* _Data records_:
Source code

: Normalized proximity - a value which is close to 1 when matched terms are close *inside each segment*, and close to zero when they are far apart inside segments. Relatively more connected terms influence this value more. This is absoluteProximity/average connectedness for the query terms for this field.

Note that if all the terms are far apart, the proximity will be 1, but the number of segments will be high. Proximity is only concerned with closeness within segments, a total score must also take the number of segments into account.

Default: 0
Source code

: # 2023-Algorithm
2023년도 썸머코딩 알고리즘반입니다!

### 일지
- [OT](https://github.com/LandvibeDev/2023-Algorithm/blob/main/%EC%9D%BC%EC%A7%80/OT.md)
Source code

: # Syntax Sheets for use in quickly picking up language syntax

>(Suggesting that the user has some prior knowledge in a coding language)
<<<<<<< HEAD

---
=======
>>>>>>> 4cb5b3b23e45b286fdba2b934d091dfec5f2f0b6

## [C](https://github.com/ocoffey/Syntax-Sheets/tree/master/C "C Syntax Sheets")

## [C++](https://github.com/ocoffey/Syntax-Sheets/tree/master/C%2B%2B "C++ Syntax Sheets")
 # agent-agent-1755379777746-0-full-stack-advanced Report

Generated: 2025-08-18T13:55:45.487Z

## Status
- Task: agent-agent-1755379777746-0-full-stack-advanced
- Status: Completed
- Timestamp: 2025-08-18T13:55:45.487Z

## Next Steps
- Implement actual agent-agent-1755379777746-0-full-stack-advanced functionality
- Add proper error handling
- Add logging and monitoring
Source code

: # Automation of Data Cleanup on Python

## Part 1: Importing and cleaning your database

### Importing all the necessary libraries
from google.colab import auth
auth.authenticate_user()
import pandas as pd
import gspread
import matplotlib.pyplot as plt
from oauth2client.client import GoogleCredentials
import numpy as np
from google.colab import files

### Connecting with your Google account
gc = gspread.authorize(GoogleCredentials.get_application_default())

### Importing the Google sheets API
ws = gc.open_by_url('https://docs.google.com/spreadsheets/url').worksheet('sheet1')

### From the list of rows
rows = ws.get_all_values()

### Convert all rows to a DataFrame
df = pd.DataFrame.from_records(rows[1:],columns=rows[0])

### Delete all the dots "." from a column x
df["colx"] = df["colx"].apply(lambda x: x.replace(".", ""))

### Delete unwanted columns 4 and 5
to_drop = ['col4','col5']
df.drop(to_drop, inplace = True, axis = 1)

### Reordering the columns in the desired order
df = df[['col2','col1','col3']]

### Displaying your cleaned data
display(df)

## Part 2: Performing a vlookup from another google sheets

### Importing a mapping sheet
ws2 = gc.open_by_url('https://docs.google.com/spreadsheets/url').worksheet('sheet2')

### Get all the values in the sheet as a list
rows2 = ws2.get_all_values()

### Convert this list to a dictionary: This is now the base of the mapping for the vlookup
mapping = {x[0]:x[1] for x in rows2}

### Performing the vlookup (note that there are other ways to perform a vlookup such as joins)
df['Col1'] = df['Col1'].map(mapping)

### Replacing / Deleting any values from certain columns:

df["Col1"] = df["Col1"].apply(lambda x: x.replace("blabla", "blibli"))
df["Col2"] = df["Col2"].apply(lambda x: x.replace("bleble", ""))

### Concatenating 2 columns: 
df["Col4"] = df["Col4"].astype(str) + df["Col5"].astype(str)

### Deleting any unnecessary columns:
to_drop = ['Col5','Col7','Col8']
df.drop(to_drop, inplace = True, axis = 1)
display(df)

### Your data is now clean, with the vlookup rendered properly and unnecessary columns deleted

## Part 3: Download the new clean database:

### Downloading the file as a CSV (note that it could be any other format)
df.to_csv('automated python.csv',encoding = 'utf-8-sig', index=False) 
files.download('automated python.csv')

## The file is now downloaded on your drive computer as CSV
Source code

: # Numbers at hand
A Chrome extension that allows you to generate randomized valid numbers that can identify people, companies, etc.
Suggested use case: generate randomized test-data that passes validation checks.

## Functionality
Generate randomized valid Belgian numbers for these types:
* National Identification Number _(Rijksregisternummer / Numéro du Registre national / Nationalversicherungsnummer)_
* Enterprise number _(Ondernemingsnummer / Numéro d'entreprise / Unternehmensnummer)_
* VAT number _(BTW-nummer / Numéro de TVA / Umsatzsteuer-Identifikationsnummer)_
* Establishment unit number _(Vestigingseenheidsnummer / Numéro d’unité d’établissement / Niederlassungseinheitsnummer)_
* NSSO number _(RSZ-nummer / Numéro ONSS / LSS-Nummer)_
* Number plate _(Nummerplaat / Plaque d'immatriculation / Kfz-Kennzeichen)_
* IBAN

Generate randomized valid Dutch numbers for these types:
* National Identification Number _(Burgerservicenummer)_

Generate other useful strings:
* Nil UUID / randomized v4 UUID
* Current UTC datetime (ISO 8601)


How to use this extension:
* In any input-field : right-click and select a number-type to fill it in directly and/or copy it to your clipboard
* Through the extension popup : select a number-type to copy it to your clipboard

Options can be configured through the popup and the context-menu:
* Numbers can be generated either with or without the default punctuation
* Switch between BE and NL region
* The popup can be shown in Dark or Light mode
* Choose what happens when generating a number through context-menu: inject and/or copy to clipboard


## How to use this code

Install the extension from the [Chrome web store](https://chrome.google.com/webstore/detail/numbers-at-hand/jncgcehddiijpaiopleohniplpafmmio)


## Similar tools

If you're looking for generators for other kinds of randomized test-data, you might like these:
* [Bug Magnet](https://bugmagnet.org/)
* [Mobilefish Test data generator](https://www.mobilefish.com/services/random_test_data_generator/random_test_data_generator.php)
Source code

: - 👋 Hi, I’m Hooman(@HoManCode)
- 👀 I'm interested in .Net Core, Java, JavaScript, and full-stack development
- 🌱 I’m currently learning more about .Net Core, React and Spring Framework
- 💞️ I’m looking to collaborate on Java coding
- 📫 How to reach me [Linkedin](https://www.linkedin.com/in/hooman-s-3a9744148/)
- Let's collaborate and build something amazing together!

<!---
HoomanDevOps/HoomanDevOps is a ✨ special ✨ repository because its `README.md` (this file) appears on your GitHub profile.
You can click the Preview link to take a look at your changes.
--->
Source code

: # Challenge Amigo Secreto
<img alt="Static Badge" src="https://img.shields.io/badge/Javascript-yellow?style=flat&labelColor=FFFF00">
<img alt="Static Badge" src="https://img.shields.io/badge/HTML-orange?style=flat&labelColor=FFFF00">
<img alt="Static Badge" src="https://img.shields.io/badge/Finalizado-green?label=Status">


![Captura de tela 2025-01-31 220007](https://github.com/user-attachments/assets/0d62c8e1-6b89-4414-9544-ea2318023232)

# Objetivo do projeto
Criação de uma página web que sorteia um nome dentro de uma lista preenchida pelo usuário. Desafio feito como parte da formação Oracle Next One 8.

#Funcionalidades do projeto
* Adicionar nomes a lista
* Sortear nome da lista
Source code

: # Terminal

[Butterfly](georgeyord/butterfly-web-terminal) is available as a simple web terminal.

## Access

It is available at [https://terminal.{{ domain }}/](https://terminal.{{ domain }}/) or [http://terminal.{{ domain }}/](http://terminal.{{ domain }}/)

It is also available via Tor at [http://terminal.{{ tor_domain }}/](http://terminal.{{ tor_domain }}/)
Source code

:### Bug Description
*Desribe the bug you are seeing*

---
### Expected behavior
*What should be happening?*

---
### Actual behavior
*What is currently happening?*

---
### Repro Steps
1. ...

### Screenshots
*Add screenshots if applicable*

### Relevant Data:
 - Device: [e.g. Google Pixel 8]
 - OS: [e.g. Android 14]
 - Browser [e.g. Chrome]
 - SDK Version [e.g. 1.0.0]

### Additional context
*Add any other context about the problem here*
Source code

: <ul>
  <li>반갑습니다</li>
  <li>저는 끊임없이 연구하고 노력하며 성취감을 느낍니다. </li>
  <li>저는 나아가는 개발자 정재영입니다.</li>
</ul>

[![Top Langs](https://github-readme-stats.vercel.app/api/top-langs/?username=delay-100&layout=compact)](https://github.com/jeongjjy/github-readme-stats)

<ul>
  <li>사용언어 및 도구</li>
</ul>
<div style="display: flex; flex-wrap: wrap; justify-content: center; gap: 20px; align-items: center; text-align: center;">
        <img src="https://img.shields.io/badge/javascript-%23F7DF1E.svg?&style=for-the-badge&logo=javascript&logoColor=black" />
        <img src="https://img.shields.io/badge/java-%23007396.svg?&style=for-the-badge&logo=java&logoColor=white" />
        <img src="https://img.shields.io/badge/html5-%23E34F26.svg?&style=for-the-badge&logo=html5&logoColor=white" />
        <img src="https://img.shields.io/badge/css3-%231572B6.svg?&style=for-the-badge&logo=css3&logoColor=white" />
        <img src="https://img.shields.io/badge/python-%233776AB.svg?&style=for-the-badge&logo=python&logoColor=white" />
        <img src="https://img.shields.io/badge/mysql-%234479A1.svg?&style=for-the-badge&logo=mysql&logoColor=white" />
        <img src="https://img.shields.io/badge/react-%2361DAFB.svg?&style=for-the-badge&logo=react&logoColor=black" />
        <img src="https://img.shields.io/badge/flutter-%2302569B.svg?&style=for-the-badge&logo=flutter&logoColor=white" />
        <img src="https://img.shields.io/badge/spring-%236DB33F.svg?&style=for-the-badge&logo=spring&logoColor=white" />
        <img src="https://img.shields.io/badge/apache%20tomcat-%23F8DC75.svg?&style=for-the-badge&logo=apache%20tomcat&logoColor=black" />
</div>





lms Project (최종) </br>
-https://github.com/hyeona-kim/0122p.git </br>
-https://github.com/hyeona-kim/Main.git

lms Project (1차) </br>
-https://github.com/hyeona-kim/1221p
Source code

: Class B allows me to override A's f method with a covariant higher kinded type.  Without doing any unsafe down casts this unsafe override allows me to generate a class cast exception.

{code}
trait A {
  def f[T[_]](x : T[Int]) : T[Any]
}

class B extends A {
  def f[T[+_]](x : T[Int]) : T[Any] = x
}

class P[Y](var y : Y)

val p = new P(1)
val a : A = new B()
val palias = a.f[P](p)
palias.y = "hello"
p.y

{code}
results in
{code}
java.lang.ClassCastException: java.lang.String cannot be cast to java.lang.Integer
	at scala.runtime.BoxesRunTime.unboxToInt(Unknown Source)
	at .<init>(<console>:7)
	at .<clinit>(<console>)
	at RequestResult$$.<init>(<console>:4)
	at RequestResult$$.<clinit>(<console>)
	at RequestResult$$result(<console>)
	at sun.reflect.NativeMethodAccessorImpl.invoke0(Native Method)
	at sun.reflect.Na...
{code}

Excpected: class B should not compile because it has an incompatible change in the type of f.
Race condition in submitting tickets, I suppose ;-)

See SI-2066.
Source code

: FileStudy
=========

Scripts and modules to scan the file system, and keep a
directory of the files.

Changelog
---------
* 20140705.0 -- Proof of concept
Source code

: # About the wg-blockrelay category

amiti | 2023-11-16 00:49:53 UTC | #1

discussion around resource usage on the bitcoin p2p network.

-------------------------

* _Prompt_: Only those lines of the entries above that run from the line containing "d’établissement / Niederlassungseinheitsnummer)_" to the line containing "- 🌱 I’m currently", both included, should be transcribed exactly.

* _Your solution_:
* Establishment unit number _(Vestigingseenheidsnummer / Numéro d’unité d’établissement / Niederlassungseinheitsnummer)_
* NSSO number _(RSZ-nummer / Numéro ONSS / LSS-Nummer)_
* Number plate _(Nummerplaat / Plaque d'immatriculation / Kfz-Kennzeichen)_
* IBAN

Generate randomized valid Dutch numbers for these types:
* National Identification Number _(Burgerservicenummer)_

Generate other useful strings:
* Nil UUID / randomized v4 UUID
* Current UTC datetime (ISO 8601)


How to use this extension:
* In any input-field : right-click and select a number-type to fill it in directly and/or copy it to your clipboard
* Through the extension popup : select a number-type to copy it to your clipboard

Options can be configured through the popup and the context-menu:
* Numbers can be generated either with or without the default punctuation
* Switch between BE and NL region
* The popup can be shown in Dark or Light mode
* Choose what happens when generating a number through context-menu: inject and/or copy to clipboard


## How to use this code

Install the extension from the [Chrome web store](https://chrome.google.com/webstore/detail/numbers-at-hand/jncgcehddiijpaiopleohniplpafmmio)


## Similar tools

If you're looking for generators for other kinds of randomized test-data, you might like these:
* [Bug Magnet](https://bugmagnet.org/)
* [Mobilefish Test data generator](https://www.mobilefish.com/services/random_test_data_generator/random_test_data_generator.php)
Source code

: - 👋 Hi, I’m Hooman(@HoManCode)
- 👀 I'm interested in .Net Core, Java, JavaScript, and full-stack development
- 🌱 I’m currently learning more about .Net Core, React and Spring Framework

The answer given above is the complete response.